- **Exercise**: Each line of the data that includes "changeKey" must be copied.

::::

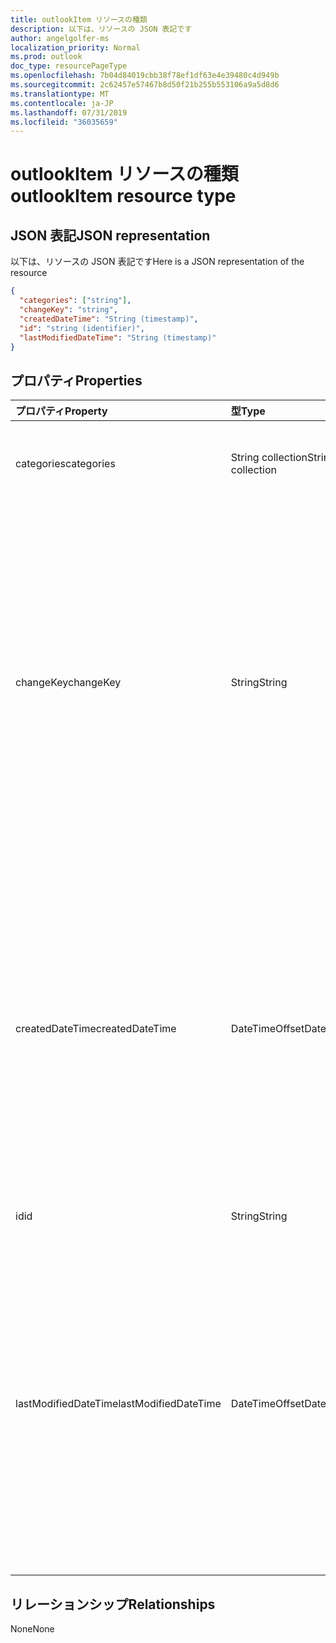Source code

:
 ```yaml
---
title: outlookItem リソースの種類
description: 以下は、リソースの JSON 表記です
author: angelgolfer-ms
localization_priority: Normal
ms.prod: outlook
doc_type: resourcePageType
ms.openlocfilehash: 7b04d84019cbb38f78ef1df63e4e39480c4d949b
ms.sourcegitcommit: 2c62457e57467b8d50f21b255b553106a9a5d8d6
ms.translationtype: MT
ms.contentlocale: ja-JP
ms.lasthandoff: 07/31/2019
ms.locfileid: "36035659"
---
```

# <a name="outlookitem-resource-type"></a><span data-ttu-id="63eb0-103">outlookItem リソースの種類</span><span class="sxs-lookup"><span data-stu-id="63eb0-103">outlookItem resource type</span></span>



## <a name="json-representation"></a><span data-ttu-id="63eb0-104">JSON 表記</span><span class="sxs-lookup"><span data-stu-id="63eb0-104">JSON representation</span></span>

<span data-ttu-id="63eb0-105">以下は、リソースの JSON 表記です</span><span class="sxs-lookup"><span data-stu-id="63eb0-105">Here is a JSON representation of the resource</span></span>

<!--{
  "blockType": "resource",
  "abstract": true,
  "optionalProperties": [],
  "baseType": "microsoft.graph.entity",
  "@odata.type": "microsoft.graph.outlookItem"
}-->

```json
{
  "categories": ["string"],
  "changeKey": "string",
  "createdDateTime": "String (timestamp)",
  "id": "string (identifier)",
  "lastModifiedDateTime": "String (timestamp)"
}

```
## <a name="properties"></a><span data-ttu-id="63eb0-106">プロパティ</span><span class="sxs-lookup"><span data-stu-id="63eb0-106">Properties</span></span>
| <span data-ttu-id="63eb0-107">プロパティ</span><span class="sxs-lookup"><span data-stu-id="63eb0-107">Property</span></span>     | <span data-ttu-id="63eb0-108">型</span><span class="sxs-lookup"><span data-stu-id="63eb0-108">Type</span></span>   |<span data-ttu-id="63eb0-109">説明</span><span class="sxs-lookup"><span data-stu-id="63eb0-109">Description</span></span>|
|:---------------|:--------|:----------|
|<span data-ttu-id="63eb0-110">categories</span><span class="sxs-lookup"><span data-stu-id="63eb0-110">categories</span></span>|<span data-ttu-id="63eb0-111">String collection</span><span class="sxs-lookup"><span data-stu-id="63eb0-111">String collection</span></span>|<span data-ttu-id="63eb0-112">アイテムに関連付けられているカテゴリ</span><span class="sxs-lookup"><span data-stu-id="63eb0-112">The categories associated with the item</span></span>|
|<span data-ttu-id="63eb0-113">changeKey</span><span class="sxs-lookup"><span data-stu-id="63eb0-113">changeKey</span></span>|<span data-ttu-id="63eb0-114">String</span><span class="sxs-lookup"><span data-stu-id="63eb0-114">String</span></span>|<span data-ttu-id="63eb0-115">アイテムのバージョンを識別します。</span><span class="sxs-lookup"><span data-stu-id="63eb0-115">Identifies the version of the item.</span></span> <span data-ttu-id="63eb0-116">項目が変更されるたびに、changeKey も変更されます。</span><span class="sxs-lookup"><span data-stu-id="63eb0-116">Every time the item is changed, changeKey changes as well.</span></span> <span data-ttu-id="63eb0-117">これにより、Exchange は正しいバージョンのオブジェクトに変更を適用できます。</span><span class="sxs-lookup"><span data-stu-id="63eb0-117">This allows Exchange to apply changes to the correct version of the object.</span></span> <span data-ttu-id="63eb0-118">読み取り専用です。</span><span class="sxs-lookup"><span data-stu-id="63eb0-118">Read-only.</span></span>|
|<span data-ttu-id="63eb0-119">createdDateTime</span><span class="sxs-lookup"><span data-stu-id="63eb0-119">createdDateTime</span></span>|<span data-ttu-id="63eb0-120">DateTimeOffset</span><span class="sxs-lookup"><span data-stu-id="63eb0-120">DateTimeOffset</span></span>|<span data-ttu-id="63eb0-p102">Timestamp 型は、ISO 8601 形式を使用して日付と時刻の情報を表し、必ず UTC 時間です。たとえば、2014 年 1 月 1 日午前 0 時 (UTC) は、次のようになります。`'2014-01-01T00:00:00Z'`</span><span class="sxs-lookup"><span data-stu-id="63eb0-p102">The Timestamp type represents date and time information using ISO 8601 format and is always in UTC time. For example, midnight UTC on Jan 1, 2014 would look like this: `'2014-01-01T00:00:00Z'`</span></span>|
|<span data-ttu-id="63eb0-123">id</span><span class="sxs-lookup"><span data-stu-id="63eb0-123">id</span></span>|<span data-ttu-id="63eb0-124">String</span><span class="sxs-lookup"><span data-stu-id="63eb0-124">String</span></span>| <span data-ttu-id="63eb0-125">読み取り専用です。</span><span class="sxs-lookup"><span data-stu-id="63eb0-125">Read-only.</span></span>|
|<span data-ttu-id="63eb0-126">lastModifiedDateTime</span><span class="sxs-lookup"><span data-stu-id="63eb0-126">lastModifiedDateTime</span></span>|<span data-ttu-id="63eb0-127">DateTimeOffset</span><span class="sxs-lookup"><span data-stu-id="63eb0-127">DateTimeOffset</span></span>|<span data-ttu-id="63eb0-p103">Timestamp 型は、ISO 8601 形式を使用して日付と時刻の情報を表し、必ず UTC 時間です。たとえば、2014 年 1 月 1 日午前 0 時 (UTC) は、次のようになります。`'2014-01-01T00:00:00Z'`</span><span class="sxs-lookup"><span data-stu-id="63eb0-p103">The Timestamp type represents date and time information using ISO 8601 format and is always in UTC time. For example, midnight UTC on Jan 1, 2014 would look like this: `'2014-01-01T00:00:00Z'`</span></span>|

## <a name="relationships"></a><span data-ttu-id="63eb0-130">リレーションシップ</span><span class="sxs-lookup"><span data-stu-id="63eb0-130">Relationships</span></span>
<span data-ttu-id="63eb0-131">None</span><span class="sxs-lookup"><span data-stu-id="63eb0-131">None</span></span>

<!-- uuid: 8fcb5dbc-d5aa-4681-8e31-b001d5168d79
2015-10-25 14:57:30 UTC -->
<!-- {
  "type": "#page.annotation",
  "description": "outlookItem resource",
  "keywords": "",
  "section": "documentation",
  "tocPath": ""
}-->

::::

- **Exercise answer**:
  "changeKey": "string",
|<span data-ttu-id="63eb0-113">changeKey</span><span class="sxs-lookup"><span data-stu-id="63eb0-113">changeKey</span></span>|<span data-ttu-id="63eb0-114">String</span><span class="sxs-lookup"><span data-stu-id="63eb0-114">String</span></span>|<span data-ttu-id="63eb0-115">アイテムのバージョンを識別します。</span><span class="sxs-lookup"><span data-stu-id="63eb0-115">Identifies the version of the item.</span></span> <span data-ttu-id="63eb0-116">項目が変更されるたびに、changeKey も変更されます。</span><span class="sxs-lookup"><span data-stu-id="63eb0-116">Every time the item is changed, changeKey changes as well.</span></span> <span data-ttu-id="63eb0-117">これにより、Exchange は正しいバージョンのオブジェクトに変更を適用できます。</span><span class="sxs-lookup"><span data-stu-id="63eb0-117">This allows Exchange to apply changes to the correct version of the object.</span></span> <span data-ttu-id="63eb0-118">読み取り専用です。</span><span class="sxs-lookup"><span data-stu-id="63eb0-118">Read-only.</span></span>|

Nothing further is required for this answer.